I have recently come to the terrible realization that I have lost. There's nothing I can do now. They have manipulated me to help them complete their nefarious purposes and it makes me weep in utter despair. What now? What now indeed...

Those of you aware of my battles against the great pregnancy conspiracy from our vampire overlords no doubt remember the shocking mailings I received of breeder propaganda and blood sacrifice. I thought I had done all I could to avoid being enslaved by these fiends but I now realize I may be too late. Apparently, I didn't know I was pregnant and already gave birth. I wondered how I got so fat and now I know the terrible truth. The most frightening question I have is, where is the baby? But then I wonder, when did I expel it? Is it watching me? Does it live in the crawlspace? Is it mad I keep intercepting its mail?

You may be asking yourself, how does she know this? Why would she even think of this? Well, dear fans, the evidence is clear and you can see for yourself after you gaze upon what I just received in the mail:
little kickers junk mail for my mystery vampire baby
We've hit crisis level, here folks. I have now received correspondence meant for a child of at least 18 months of age. Not only did I give birth secretly against my will, but the child also has super-aged like all of the kids do on television. You have seen this frequently, I know. A television program has a character that gives birth and next season their spawn is already five and talking. Or, on a science fiction program, there is something wrong with the creature and it ages quickly on camera. Or, the kids in those pageants made up to look older actually DO look that age now. This can only mean that all children on television are portrayed by vampire babies except for the Olsen twins.

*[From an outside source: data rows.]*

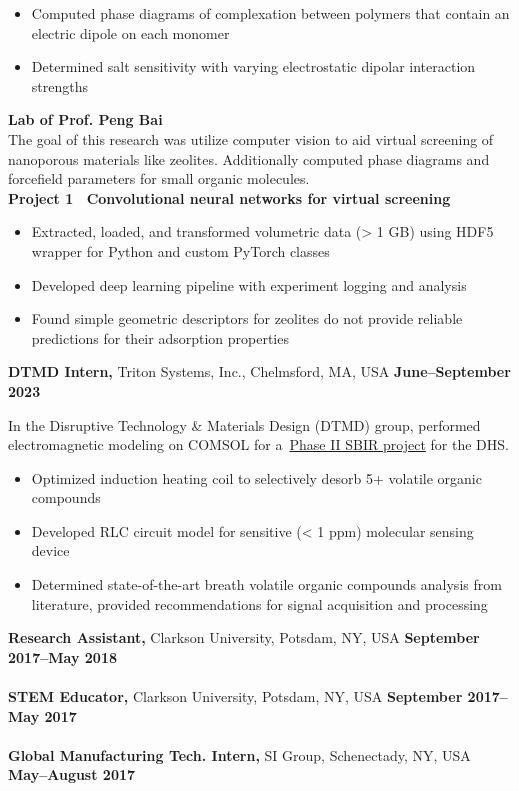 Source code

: \documentclass[margin,line]{res}
\begin{document}
\begin{resume}
\begin{adjustwidth}{1.5em}{0pt}
\begin{itemize}
			\item Computed phase diagrams of complexation between polymers that
			      contain an electric dipole on each monomer
			\item Determined salt sensitivity with varying electrostatic dipolar
			      interaction strengths
		\end{itemize}
	\end{adjustwidth}
	\begin{adjustwidth}{1.5em}{0pt}
		{\bf Lab of Prof. Peng Bai}\\
		The goal of this research was utilize computer vision to aid virtual
		screening of nanoporous materials like zeolites. Additionally computed
		phase diagrams and forcefield parameters for small organic molecules.
		\\
		{\bf Project 1~\textendash{} Convolutional neural networks for virtual
		screening}
		\begin{itemize}
			\item Extracted, loaded, and transformed volumetric data (> 1 GB) using
			      HDF5 wrapper for Python and custom PyTorch classes
			\item Developed deep learning pipeline with experiment logging and
			      analysis
			\item Found simple geometric descriptors for zeolites do not provide
			      reliable predictions for their adsorption properties
		\end{itemize}
	\end{adjustwidth}
	{\bf DTMD Intern,} Triton Systems, Inc., Chelmsford, MA, USA
	\hfill {\bf June--September 2023}
	\begin{adjustwidth}{1.5em}{0pt}
		In the Disruptive Technology \& Materials Design (DTMD) group, performed
		electromagnetic modeling on COMSOL for
		a~\href{https://legacy.www.sbir.gov/sbirsearch/detail/2234557}{Phase II
			SBIR project} for the DHS.
		\begin{itemize}
			\item Optimized induction heating coil to selectively desorb 5+ volatile
			      organic compounds
			\item Developed RLC circuit model for sensitive (< 1 ppm) molecular sensing
			      device
			\item Determined state-of-the-art breath volatile organic compounds
			      analysis from literature, provided recommendations for signal
			      acquisition and processing
		\end{itemize}
	\end{adjustwidth}
	{\bf Research Assistant,} Clarkson University, Potsdam, NY, USA
	\hfill {\bf September 2017--May 2018}\\
	\\
	{\bf STEM Educator,} Clarkson University, Potsdam, NY, USA
	\hfill {\bf September 2017--May 2017}\\
	\\
	{\bf Global Manufacturing Tech. Intern,} SI Group, Schenectady, NY, USA
	\hfill {\bf  May--August 2017}\\


\end{resume}
\end{document}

Keep your wits about you, my dears. Hypervigilance is required in times like these. Who knows how many of us have been impregnated against our will, only to birth an evil parasite that now lives in an attic or similar environs. No hell beast, I will not drive you to casting calls. I will not. Most certainly not for anything less than 60% plus expenses.


  1. It is right of you not to resist.

  2. That sounds like something you bloodsuckers would say. I'm on to you.